Le lendemain même de ce jour, Destroy alla chez Clément, qui le reçut avec humeur.

«Es-tu fou? s'écria-t-il. Comment! tu vas t'amuser à catéchiser Rosalie! A quoi penses-tu? Qu'avais-tu besoin de lui dire qu'il y a un Dieu, une vie éternelle, des châtiments, et le reste?

—J'ai répondu à ses questions, dit Max, voilà tout.

—Il fallait alors lui répondre, dit Clément avec énergie, qu'il n'est de Dieu que pour les idiots, que la mort c'est le néant, que les châtiments et les récompenses sont des inventions saugrenues de l'homme.

—A cause de quoi? fit Max interdit.

—Tu ne veux pas, j'imagine, apporter le trouble dans mon ménage! répliqua Clément d'un trait.
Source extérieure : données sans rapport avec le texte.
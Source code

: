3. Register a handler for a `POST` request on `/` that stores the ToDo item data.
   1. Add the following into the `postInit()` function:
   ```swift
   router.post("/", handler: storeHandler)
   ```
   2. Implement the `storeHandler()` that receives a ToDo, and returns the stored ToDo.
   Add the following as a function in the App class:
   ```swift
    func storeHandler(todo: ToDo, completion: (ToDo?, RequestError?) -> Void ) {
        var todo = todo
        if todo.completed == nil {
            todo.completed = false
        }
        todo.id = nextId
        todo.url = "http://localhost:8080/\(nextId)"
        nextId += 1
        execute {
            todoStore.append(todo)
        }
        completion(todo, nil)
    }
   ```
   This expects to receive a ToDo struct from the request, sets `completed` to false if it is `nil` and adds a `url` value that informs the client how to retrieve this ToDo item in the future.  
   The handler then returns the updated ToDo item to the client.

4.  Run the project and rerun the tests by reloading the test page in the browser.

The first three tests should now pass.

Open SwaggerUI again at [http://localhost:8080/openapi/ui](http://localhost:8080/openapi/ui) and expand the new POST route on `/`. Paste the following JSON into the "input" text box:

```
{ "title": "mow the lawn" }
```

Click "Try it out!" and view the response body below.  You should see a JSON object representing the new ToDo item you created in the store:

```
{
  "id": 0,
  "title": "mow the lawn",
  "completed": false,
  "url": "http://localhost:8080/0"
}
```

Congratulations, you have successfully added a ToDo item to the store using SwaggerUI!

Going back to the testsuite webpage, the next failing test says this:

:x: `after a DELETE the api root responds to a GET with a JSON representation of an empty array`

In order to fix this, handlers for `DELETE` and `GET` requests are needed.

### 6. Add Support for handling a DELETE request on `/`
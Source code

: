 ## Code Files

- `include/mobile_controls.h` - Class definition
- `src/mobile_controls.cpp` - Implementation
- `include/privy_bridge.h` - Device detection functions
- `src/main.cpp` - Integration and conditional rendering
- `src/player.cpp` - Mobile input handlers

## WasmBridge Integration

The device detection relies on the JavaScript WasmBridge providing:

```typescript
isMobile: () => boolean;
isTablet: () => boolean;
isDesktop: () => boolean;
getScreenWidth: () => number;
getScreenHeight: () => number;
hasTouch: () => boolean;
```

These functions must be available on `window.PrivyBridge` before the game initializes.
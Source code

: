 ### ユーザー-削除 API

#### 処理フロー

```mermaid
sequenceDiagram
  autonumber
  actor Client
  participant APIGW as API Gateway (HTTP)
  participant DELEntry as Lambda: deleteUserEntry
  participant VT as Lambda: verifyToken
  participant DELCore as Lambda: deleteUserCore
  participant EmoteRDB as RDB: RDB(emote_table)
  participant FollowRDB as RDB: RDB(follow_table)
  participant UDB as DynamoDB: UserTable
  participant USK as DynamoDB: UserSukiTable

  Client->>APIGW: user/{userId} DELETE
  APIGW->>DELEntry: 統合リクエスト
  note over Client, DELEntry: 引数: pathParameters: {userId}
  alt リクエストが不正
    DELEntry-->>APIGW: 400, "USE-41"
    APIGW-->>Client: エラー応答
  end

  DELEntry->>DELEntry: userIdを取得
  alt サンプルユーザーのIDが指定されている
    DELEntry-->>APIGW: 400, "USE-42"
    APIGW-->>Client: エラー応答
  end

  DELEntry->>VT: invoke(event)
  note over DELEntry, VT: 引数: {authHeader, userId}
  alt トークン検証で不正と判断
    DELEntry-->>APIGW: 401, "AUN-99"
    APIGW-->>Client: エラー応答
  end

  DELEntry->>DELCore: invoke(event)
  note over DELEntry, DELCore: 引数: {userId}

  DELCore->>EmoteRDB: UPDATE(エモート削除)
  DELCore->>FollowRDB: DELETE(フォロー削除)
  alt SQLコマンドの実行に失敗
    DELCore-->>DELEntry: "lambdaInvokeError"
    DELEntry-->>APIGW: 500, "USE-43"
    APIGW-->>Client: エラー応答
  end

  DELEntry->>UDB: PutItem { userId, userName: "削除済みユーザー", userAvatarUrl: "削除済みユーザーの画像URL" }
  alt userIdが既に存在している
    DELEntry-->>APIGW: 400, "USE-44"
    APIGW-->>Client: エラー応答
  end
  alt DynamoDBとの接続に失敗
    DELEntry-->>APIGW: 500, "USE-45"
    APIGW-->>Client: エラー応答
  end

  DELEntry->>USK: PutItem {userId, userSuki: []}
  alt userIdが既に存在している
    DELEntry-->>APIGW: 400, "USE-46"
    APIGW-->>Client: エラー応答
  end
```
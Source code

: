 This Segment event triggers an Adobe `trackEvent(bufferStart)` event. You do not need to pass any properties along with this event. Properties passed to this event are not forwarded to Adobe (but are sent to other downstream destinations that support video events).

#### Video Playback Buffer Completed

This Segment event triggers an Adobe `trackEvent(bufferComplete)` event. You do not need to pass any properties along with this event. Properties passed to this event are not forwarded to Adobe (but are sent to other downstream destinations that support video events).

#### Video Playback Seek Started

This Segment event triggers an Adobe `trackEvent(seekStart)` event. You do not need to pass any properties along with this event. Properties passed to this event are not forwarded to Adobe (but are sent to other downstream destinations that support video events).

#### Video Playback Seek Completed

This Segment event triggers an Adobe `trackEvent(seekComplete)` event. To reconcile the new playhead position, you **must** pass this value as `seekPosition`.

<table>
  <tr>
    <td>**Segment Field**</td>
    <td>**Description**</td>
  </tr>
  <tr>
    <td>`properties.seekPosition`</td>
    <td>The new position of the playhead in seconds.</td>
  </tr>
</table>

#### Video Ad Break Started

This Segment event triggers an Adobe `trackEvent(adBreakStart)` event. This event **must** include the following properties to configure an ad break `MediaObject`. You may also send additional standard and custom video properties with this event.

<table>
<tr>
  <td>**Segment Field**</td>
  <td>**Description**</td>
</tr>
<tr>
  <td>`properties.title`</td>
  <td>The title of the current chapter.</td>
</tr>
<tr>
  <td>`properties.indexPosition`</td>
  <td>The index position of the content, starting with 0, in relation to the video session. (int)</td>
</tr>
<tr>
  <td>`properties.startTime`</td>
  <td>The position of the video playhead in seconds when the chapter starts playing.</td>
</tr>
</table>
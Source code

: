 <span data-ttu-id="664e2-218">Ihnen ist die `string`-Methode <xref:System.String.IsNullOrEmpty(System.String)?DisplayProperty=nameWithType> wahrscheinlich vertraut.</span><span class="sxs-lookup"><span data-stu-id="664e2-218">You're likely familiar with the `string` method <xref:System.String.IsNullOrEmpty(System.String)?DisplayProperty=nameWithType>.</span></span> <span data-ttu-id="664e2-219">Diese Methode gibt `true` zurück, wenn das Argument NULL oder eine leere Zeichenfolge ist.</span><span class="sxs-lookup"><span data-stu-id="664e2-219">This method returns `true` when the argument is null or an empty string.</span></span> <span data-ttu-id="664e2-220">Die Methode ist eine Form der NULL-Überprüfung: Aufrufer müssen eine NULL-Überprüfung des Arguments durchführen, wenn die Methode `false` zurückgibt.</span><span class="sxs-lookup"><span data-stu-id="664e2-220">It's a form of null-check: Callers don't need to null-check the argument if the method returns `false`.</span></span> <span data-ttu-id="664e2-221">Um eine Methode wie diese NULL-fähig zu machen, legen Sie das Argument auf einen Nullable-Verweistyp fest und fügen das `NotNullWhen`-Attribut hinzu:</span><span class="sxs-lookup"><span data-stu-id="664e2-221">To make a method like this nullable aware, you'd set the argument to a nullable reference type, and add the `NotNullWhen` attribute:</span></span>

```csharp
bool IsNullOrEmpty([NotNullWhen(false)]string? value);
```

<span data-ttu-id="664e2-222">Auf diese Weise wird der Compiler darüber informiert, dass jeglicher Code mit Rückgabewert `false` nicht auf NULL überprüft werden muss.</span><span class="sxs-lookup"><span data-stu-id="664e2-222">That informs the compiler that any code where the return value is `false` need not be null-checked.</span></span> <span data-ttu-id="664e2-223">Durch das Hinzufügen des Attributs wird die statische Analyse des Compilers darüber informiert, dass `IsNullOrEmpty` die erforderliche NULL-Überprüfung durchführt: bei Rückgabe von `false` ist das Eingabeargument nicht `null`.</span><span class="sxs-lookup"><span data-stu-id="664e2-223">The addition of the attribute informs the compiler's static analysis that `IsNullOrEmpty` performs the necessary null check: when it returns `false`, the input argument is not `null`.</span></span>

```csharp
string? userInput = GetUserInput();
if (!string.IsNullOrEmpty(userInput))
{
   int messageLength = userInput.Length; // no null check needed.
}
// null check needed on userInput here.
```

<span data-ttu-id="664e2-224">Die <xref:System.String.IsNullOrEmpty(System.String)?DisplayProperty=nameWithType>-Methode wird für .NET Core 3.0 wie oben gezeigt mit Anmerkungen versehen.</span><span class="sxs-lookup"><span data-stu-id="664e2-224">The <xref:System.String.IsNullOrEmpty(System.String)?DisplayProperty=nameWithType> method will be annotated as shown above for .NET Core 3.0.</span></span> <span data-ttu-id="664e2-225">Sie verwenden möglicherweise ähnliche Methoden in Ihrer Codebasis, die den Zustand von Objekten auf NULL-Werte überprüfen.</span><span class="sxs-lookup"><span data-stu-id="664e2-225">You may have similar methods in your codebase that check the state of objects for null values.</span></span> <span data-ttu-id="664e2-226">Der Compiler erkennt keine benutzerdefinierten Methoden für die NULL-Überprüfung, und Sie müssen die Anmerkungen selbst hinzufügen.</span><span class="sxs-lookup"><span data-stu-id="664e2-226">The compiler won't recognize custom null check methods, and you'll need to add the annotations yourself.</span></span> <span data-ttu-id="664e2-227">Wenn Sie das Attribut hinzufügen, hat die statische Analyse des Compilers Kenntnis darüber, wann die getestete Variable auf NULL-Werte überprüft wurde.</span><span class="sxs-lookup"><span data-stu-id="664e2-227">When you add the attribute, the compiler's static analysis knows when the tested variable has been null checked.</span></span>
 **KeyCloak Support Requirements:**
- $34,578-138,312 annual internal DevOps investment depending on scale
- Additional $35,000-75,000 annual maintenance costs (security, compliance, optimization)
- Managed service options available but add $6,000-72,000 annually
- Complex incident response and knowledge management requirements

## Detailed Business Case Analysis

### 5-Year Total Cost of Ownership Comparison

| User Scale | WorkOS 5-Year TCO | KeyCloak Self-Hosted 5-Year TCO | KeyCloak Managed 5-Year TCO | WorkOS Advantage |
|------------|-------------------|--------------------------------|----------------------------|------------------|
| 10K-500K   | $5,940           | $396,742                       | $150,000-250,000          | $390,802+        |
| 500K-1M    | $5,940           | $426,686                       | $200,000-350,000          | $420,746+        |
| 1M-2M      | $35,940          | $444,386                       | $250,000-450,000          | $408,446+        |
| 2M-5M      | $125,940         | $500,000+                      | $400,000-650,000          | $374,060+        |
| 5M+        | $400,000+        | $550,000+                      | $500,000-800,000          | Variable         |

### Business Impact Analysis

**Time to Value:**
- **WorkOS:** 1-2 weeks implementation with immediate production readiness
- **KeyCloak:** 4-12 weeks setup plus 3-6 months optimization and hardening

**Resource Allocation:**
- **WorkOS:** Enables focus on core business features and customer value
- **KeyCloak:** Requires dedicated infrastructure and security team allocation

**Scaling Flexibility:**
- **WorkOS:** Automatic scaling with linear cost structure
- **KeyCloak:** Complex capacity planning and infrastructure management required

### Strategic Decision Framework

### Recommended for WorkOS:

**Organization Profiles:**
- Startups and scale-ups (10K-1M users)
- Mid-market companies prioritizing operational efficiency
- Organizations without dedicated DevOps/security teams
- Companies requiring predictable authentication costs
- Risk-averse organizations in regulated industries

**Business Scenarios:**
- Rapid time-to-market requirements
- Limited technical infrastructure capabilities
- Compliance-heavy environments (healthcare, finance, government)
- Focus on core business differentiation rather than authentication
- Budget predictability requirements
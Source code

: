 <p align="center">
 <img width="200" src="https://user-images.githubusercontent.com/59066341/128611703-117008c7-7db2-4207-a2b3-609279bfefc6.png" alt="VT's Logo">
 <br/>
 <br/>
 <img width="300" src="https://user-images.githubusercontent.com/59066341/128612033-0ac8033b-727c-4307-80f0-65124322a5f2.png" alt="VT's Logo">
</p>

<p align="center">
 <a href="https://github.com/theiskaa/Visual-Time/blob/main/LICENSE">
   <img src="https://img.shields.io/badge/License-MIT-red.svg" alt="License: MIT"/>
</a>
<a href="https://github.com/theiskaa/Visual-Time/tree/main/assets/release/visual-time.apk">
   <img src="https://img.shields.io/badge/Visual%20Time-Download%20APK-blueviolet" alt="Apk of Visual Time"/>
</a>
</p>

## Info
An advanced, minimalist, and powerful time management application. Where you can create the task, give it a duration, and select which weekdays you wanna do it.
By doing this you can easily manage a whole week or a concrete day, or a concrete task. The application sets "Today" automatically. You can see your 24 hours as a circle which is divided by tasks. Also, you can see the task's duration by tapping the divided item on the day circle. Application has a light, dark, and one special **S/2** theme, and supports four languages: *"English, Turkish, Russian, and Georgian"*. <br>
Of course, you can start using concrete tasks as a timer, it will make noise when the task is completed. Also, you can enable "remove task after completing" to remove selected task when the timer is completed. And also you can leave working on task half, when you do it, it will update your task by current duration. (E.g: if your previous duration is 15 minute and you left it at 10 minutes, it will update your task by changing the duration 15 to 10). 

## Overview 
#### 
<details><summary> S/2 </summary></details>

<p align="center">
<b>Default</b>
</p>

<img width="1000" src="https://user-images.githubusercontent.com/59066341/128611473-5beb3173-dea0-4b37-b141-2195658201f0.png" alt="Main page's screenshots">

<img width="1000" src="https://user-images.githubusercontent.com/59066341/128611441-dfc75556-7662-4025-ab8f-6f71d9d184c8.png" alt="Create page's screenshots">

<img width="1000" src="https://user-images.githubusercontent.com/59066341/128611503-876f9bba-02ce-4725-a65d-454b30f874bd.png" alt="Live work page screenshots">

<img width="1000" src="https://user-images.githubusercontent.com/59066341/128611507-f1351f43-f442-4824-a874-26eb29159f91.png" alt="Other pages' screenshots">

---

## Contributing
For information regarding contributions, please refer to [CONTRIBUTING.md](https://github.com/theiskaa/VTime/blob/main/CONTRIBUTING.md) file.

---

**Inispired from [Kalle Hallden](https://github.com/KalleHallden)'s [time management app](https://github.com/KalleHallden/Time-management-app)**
Voilà maintenant que Rosalie ne me laisse de repos ni jour ni nuit, et me fatigue de tous ces rabâchages…. J'attends de toi un service.

—Quel est-il?

—Il faut que tu défasses ton ouvrage; que, par insinuations, tu étouffes, dans l'esprit de ma femme, la mauvaise graine que tu y as semée.

—Je ne puis faire cela, dit Max fermement.